Task goal>
Every line holding the word "Studies" should be copied from the material.

Task data>
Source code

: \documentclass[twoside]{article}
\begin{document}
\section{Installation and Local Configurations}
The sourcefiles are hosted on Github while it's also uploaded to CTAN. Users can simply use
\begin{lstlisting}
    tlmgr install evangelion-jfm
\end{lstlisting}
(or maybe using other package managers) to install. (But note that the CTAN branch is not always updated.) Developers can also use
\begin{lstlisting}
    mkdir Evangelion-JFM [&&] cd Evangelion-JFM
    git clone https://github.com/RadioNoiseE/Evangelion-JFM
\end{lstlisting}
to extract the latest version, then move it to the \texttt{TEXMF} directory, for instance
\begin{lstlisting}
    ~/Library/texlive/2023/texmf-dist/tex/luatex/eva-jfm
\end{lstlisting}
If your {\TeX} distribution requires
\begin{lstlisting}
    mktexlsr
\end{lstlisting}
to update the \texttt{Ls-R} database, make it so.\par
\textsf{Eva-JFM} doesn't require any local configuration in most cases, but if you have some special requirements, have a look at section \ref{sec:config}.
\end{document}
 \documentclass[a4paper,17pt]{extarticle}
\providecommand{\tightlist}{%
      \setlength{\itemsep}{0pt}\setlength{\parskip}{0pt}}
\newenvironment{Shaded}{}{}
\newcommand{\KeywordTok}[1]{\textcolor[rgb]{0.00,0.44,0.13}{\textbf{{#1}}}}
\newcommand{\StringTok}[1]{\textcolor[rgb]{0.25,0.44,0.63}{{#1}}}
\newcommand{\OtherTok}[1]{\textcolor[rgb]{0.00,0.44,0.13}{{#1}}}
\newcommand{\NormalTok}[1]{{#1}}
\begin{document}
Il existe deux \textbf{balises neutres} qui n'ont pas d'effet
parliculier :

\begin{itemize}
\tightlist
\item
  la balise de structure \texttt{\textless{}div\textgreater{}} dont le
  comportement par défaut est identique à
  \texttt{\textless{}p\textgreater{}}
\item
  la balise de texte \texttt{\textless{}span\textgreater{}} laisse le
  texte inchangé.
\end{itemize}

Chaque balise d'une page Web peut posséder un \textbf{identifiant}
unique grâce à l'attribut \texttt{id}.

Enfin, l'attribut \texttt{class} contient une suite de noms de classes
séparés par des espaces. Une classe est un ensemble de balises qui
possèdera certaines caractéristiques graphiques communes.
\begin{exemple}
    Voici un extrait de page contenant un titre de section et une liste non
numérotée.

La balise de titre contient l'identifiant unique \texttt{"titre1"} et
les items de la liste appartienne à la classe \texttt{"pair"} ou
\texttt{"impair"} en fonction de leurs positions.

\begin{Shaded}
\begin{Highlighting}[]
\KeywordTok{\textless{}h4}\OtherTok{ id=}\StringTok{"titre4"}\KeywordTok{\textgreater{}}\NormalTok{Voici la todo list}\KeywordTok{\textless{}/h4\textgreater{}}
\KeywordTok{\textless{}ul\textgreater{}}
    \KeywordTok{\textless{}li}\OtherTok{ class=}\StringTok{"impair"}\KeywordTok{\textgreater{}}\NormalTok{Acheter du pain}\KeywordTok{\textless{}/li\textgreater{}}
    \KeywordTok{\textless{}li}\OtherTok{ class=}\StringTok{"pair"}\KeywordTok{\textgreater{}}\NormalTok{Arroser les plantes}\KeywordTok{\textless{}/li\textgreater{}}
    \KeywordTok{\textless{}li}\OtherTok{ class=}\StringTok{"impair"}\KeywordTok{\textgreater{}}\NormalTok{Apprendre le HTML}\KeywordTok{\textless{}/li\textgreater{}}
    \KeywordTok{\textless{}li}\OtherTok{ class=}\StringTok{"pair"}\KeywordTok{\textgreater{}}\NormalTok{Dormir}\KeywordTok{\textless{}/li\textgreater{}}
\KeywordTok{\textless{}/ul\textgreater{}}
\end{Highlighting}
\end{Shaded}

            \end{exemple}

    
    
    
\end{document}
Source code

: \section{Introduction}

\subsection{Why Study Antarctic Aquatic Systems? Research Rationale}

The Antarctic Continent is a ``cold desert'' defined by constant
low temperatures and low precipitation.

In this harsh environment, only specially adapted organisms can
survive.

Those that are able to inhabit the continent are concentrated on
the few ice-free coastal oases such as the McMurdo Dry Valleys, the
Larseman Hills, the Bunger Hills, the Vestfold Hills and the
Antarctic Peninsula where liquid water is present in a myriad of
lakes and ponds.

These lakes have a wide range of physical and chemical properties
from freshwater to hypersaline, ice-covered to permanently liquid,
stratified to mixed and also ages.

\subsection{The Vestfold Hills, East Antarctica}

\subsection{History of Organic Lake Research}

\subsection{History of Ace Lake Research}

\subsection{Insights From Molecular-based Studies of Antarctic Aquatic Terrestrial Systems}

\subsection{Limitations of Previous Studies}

Response to this exercise>
\subsection{Insights From Molecular-based Studies of Antarctic Aquatic Terrestrial Systems}
\subsection{Limitations of Previous Studies}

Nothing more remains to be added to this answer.